»»
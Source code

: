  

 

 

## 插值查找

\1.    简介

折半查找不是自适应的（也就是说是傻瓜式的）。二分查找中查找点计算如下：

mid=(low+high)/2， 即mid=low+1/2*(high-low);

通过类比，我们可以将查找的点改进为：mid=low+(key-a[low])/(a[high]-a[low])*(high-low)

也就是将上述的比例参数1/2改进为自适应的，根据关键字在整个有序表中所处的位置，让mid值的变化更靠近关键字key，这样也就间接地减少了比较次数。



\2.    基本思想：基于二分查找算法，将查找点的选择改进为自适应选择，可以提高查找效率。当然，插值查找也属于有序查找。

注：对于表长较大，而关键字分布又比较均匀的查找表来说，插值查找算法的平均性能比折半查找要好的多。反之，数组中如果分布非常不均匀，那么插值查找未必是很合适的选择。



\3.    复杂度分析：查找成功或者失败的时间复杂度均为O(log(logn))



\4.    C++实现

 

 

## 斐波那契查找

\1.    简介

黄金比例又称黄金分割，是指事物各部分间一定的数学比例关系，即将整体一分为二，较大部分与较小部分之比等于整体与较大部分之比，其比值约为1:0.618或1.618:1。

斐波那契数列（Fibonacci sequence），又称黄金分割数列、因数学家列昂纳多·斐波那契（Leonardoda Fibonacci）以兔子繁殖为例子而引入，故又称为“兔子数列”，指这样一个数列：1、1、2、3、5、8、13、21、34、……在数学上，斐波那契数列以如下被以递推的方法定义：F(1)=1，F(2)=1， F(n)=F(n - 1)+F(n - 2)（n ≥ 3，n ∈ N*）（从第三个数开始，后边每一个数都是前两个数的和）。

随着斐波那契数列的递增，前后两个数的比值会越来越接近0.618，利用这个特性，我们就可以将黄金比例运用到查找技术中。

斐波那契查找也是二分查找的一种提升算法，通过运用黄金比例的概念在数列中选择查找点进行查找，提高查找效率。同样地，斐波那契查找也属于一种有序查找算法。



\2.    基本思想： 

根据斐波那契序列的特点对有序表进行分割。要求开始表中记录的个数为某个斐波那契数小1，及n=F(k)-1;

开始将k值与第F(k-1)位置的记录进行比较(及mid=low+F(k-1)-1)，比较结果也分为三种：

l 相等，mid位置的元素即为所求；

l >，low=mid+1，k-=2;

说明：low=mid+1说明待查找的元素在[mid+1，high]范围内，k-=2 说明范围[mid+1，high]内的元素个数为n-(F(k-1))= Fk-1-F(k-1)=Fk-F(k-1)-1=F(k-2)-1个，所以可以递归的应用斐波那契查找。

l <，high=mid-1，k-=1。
««
»»
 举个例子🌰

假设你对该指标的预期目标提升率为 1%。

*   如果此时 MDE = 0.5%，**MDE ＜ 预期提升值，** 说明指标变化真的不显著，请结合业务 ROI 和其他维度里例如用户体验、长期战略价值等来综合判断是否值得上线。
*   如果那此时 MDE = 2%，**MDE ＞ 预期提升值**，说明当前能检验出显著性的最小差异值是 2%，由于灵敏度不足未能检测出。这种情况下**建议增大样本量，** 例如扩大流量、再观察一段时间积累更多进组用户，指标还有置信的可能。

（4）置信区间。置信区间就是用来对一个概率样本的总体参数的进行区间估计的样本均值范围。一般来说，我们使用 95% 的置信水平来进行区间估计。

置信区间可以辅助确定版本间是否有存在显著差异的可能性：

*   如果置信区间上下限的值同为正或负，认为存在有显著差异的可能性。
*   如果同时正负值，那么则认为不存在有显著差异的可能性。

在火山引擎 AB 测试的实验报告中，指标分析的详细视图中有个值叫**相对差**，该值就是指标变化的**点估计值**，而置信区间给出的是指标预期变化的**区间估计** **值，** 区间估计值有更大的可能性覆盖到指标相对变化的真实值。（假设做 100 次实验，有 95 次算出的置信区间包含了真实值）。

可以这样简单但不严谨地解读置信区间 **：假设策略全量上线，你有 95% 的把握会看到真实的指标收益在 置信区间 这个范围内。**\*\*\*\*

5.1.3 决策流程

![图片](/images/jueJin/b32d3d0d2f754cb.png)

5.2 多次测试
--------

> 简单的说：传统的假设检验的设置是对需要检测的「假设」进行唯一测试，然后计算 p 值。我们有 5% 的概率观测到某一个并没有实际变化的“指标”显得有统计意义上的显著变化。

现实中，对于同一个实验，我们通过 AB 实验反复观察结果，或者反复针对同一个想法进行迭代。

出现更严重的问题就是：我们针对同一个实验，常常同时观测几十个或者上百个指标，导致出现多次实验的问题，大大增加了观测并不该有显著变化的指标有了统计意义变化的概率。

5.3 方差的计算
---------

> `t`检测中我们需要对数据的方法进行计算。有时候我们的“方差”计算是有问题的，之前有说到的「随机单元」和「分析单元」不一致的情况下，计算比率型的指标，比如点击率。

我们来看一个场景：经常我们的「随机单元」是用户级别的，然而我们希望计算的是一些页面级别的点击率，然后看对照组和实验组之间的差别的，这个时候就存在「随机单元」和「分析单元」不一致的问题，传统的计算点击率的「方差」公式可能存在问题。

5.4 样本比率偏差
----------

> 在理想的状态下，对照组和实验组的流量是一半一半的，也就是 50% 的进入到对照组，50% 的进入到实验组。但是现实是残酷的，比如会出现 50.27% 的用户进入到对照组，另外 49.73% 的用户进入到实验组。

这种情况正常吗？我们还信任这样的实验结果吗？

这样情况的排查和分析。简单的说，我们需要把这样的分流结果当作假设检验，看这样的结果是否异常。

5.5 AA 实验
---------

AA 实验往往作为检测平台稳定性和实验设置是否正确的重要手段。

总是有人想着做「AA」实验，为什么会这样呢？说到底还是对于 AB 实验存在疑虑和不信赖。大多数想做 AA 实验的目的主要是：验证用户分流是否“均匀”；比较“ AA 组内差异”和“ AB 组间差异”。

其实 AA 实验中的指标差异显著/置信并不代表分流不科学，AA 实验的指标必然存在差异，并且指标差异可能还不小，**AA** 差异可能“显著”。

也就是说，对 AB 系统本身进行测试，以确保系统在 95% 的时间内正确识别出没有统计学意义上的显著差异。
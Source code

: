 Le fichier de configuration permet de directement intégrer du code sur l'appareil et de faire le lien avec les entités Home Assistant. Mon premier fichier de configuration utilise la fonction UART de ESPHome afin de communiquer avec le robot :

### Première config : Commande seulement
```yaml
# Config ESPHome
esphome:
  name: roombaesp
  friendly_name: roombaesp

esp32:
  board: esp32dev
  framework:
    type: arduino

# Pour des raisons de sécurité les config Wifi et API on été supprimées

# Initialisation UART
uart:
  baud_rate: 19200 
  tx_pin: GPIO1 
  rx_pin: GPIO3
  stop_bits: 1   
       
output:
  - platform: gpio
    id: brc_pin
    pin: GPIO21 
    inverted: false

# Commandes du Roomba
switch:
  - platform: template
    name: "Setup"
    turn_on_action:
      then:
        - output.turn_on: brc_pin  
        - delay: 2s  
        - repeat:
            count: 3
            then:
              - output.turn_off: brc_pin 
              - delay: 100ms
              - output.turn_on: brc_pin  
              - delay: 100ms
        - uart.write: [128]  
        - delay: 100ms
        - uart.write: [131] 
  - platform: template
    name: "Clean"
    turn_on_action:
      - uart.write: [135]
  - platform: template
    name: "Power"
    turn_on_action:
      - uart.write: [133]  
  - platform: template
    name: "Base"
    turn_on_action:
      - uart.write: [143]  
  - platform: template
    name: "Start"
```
««
»»
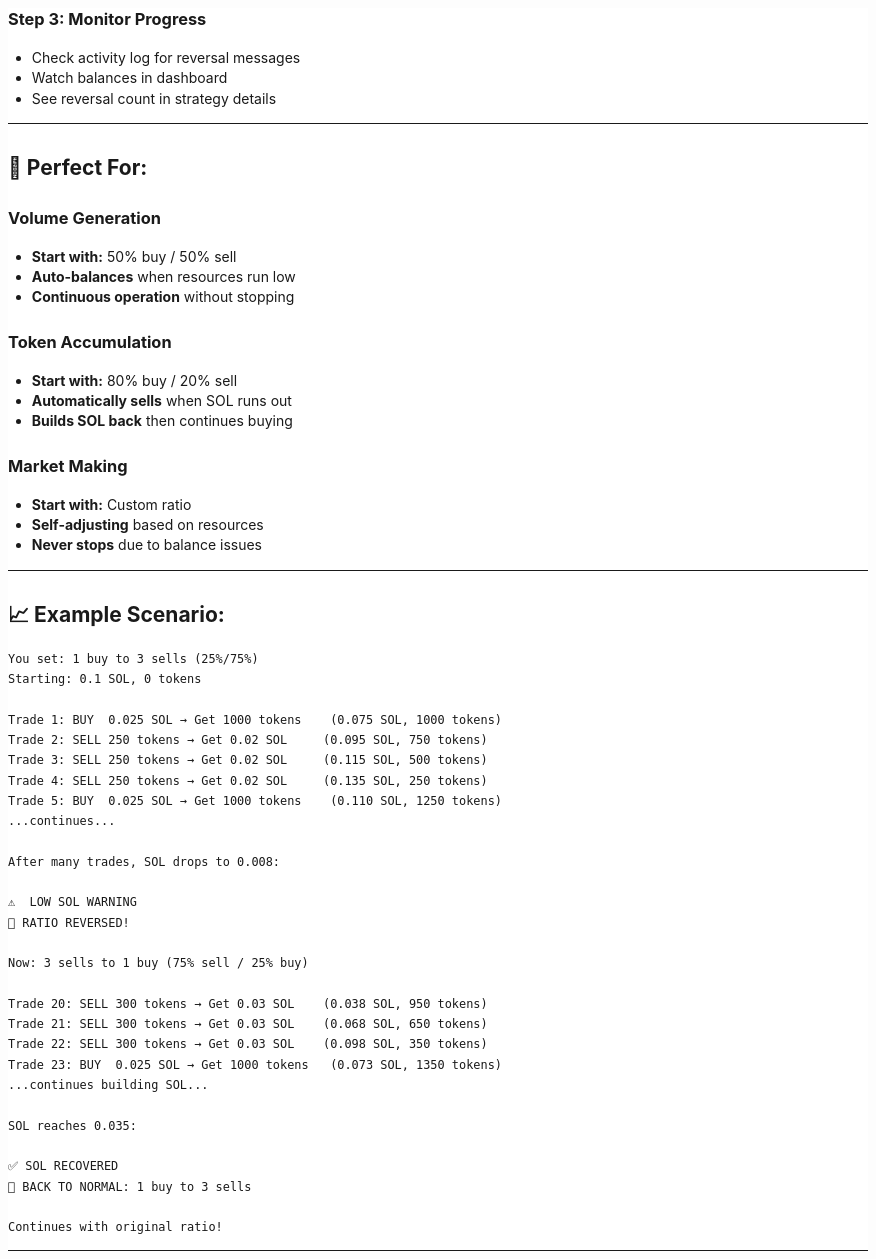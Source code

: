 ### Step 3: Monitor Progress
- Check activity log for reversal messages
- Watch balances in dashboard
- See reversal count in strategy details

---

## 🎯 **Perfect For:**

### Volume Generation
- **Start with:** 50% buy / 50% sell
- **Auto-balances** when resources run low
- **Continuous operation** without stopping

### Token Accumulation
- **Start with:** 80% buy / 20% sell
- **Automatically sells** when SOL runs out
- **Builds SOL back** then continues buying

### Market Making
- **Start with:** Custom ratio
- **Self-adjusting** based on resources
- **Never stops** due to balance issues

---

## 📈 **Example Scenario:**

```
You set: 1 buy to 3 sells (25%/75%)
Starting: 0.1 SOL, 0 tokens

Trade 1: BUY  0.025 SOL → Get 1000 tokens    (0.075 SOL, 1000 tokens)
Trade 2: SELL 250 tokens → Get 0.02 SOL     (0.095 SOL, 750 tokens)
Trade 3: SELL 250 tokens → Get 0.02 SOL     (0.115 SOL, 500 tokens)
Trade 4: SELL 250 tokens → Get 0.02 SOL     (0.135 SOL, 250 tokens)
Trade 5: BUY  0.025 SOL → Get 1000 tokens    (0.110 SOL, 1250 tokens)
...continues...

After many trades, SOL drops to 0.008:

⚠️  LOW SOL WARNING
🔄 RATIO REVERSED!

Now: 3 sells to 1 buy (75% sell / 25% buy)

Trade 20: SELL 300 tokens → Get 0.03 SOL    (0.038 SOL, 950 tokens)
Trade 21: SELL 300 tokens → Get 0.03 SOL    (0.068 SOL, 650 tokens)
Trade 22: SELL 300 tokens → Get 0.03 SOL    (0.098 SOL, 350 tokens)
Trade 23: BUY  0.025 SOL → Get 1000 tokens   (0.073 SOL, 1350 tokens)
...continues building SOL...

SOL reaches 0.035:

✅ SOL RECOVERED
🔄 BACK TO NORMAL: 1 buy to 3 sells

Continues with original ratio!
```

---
««
Would you copy, unchanged, the stretch of the records above that begins at the line containing "注：对于表长较大，而关键字分" and ends at the line containing "3，n ∈ N*）（从第三个数开始，后边每一个数都是前两个数的和）。", and only that?

Task answer:
注：对于表长较大，而关键字分布又比较均匀的查找表来说，插值查找算法的平均性能比折半查找要好的多。反之，数组中如果分布非常不均匀，那么插值查找未必是很合适的选择。



\3.    复杂度分析：查找成功或者失败的时间复杂度均为O(log(logn))



\4.    C++实现

 

 

## 斐波那契查找

\1.    简介

黄金比例又称黄金分割，是指事物各部分间一定的数学比例关系，即将整体一分为二，较大部分与较小部分之比等于整体与较大部分之比，其比值约为1:0.618或1.618:1。

斐波那契数列（Fibonacci sequence），又称黄金分割数列、因数学家列昂纳多·斐波那契（Leonardoda Fibonacci）以兔子繁殖为例子而引入，故又称为“兔子数列”，指这样一个数列：1、1、2、3、5、8、13、21、34、……在数学上，斐波那契数列以如下被以递推的方法定义：F(1)=1，F(2)=1， F(n)=F(n - 1)+F(n - 2)（n ≥ 3，n ∈ N*）（从第三个数开始，后边每一个数都是前两个数的和）。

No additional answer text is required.